A formal appeal to Police Commissioner McAdoo for protection has been made by Syrian merchants who have received threatening letters, and who have been arming themselves and avoiding going into the streets alone for fear of being murdered. In the appeal to Mr. McAdoo it is declared that Bishop Hawaweeney recently called a meeting of members of his church and asked them to defend him against attacks in one of the Syrian newspapers, telling them that he was to be regarded as a grand duke, to be defended by his people, and that, if necessary, some of them must be ready to lay down their lives for him. It is said in the appeal that some of the young men of his congregation laid their knives on a table in the church, in accordance with an Oriental custom, and swore that they would defend the bishop with the last drop of their blood.
Bishop Hawaweeny said yesterday to a Tribune reporter that nothing of the kind happened, but that he attended a meeting of his congregation to counsel the members against violence, telling them to pay no attention to the attacks on him, as he forgave all his enemies. The trouble, he said, grew out of a circular sent to the six Syrian newspapers of the city by a newly formed society of fifteen men, known as the Champagne Glasses Society, and in reality a drinking club, demanding that the editors and publishers stop publishing paid articles attacking business or social rivals. The circular led to a clash between “Al Hoda,” a daily Syrian paper, published by N.A. Mokazel, and “Meraat-ul-Gharb,” a weekly paper, edited by N.M. Diab. The latter declared in his paper that “Al Hoda” referred to the bishop in certain of its alleged slanderous articles. The bishop was asked by friends of “Al Hoda” to stop the controversy, but he said it was none of his business. N.N. Maloof, a Syrian merchant, had a talk with the bishop in an effort to patch up peace, and “Meraat-ul-Gharb” published an account of the conference, which led Mr. Maloof to insert some signed articles in “Al Hoda,” demanding an explanation from the bishop.

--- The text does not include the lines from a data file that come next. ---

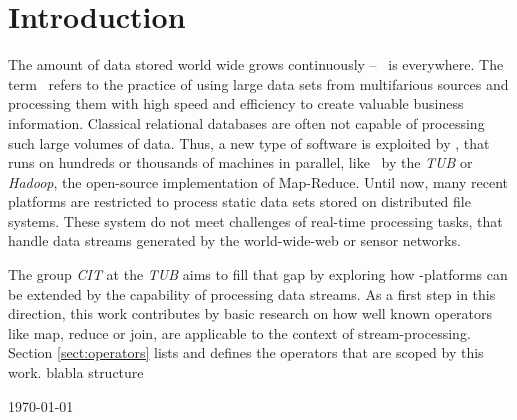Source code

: \section{Introduction}
\label{sect:introduction}

The amount of data stored world wide grows continuously -- \BigData\ is everywhere. The term \BigData\ refers to the practice of using large data sets from multifarious sources and processing them with high speed and efficiency to create valuable business information. Classical relational databases are often not capable of processing such large volumes of data. Thus, a new type of software is exploited by \BigData, that runs on hundreds or thousands of machines in parallel, like \Stratosphere\ by the \textsl{\ac{TUB}} or \textsl{Hadoop}, the open-source implementation of Map-Reduce. Until now, many recent platforms are restricted to process static data sets stored on distributed file systems. These system do not meet challenges of real-time processing tasks, that handle data streams generated by the world-wide-web or sensor networks.

The group \textsl{\ac{CIT}} at the \textsl{\ac{TUB}} aims to fill that gap by exploring how \BigData-platforms can be extended by the capability of processing data streams. As a first step in this direction, this work contributes by basic research on how well known operators like map, reduce or join, are applicable to the context of stream-processing. Section \ref{sect:operators} lists and defines the operators that are scoped by this work. blabla structure

%
%
 
	\hfill \today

Talks with members of the Syrian colony yesterday disclosed the fact that the newspaper controversy had excited them greatly and had led to a religious fight in which Roman Catholics and members of the Orthodox Greek Church had become involved. Mr. Mokazel said he had been accused of publishing a book attacking the Virgin Mary. A book which he thought was harmless, written by his brother-in-law, was printed at the office of “Al Hoda,” he said, and it created some hostile comment. His life had been threatened in an anonymous letter. His character had been assailed by a friend of Bishop Hawaweeney in an article by published in a paper believed to be under the bishop’s control, he said, and the bishop had declined to stop the attack.
Syrians in the city said yesterday that some articles in “Al Hoda” and “Meraat-ul-Gharb” were indecent. They said they had forbidden the women of their families to read the papers as a result of the controversy.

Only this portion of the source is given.